Coronavirus: China fears new COVID-19 ripple will lead to second wave
Beijing isn't in full lockdown, at least not yet.
But the new outbreak here has residents - and the Chinese Communist Party - worried.
Today the authorities confirmed another 21 locally transmitted cases of
COVID-19 in the capital, bringing the total in the latest cluster to 158. And they are not confined just to Beijing - cases have been recorded in provinces across China.
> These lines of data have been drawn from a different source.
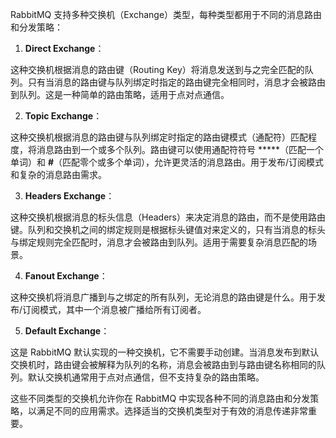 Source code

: RabbitMQ 支持多种交换机（Exchange）类型，每种类型都用于不同的消息路由和分发策略：

1. **Direct Exchange**：

这种交换机根据消息的路由键（Routing Key）将消息发送到与之完全匹配的队列。只有当消息的路由键与队列绑定时指定的路由键完全相同时，消息才会被路由到队列。这是一种简单的路由策略，适用于点对点通信。

2. **Topic Exchange**：

这种交换机根据消息的路由键与队列绑定时指定的路由键模式（通配符）匹配程度，将消息路由到一个或多个队列。路由键可以使用通配符符号 *****（匹配一个单词）和 **#**（匹配零个或多个单词），允许更灵活的消息路由。用于发布/订阅模式和复杂的消息路由需求。

3. **Headers Exchange**：

这种交换机根据消息的标头信息（Headers）来决定消息的路由，而不是使用路由键。队列和交换机之间的绑定规则是根据标头键值对来定义的，只有当消息的标头与绑定规则完全匹配时，消息才会被路由到队列。适用于需要复杂消息匹配的场景。

4. **Fanout Exchange**：

这种交换机将消息广播到与之绑定的所有队列，无论消息的路由键是什么。用于发布/订阅模式，其中一个消息被广播给所有订阅者。

5. **Default Exchange**：

这是 RabbitMQ 默认实现的一种交换机，它不需要手动创建。当消息发布到默认交换机时，路由键会被解释为队列的名称，消息会被路由到与路由键名称相同的队列。默认交换机通常用于点对点通信，但不支持复杂的路由策略。

这些不同类型的交换机允许你在 RabbitMQ 中实现各种不同的消息路由和分发策略，以满足不同的应用需求。选择适当的交换机类型对于有效的消息传递非常重要。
The first question is how this happened. Life in China had been getting back to normal, with people going back to work and restaurants reopening.
But the country still had some of the strictest
COVID-19 measures in place. Foreigners are still banned from entering the country, with some very limited exceptions.
Entry to apartment blocks and shops requires scanning a QR code on your phone, to harvest your location history. Masks and temperature checks are ubiquitous.
And yet here we are. Its exact origins remain a mystery, despite China's claims that this is a European strain of the virus. China has sequenced the genome but - shock, horror - has not made it public, so it is impossible for the outside world to know.
In the meantime, the full might of the Chinese state has been brought to bear. More than 350,000 tests were carried out in four days.
Contacts have been traced extensively. Several residential compounds have been sealed off. And all schools have been shut, bars ordered to close and flights in and out of the capital curbed. "Wartime measures" as one local official put it.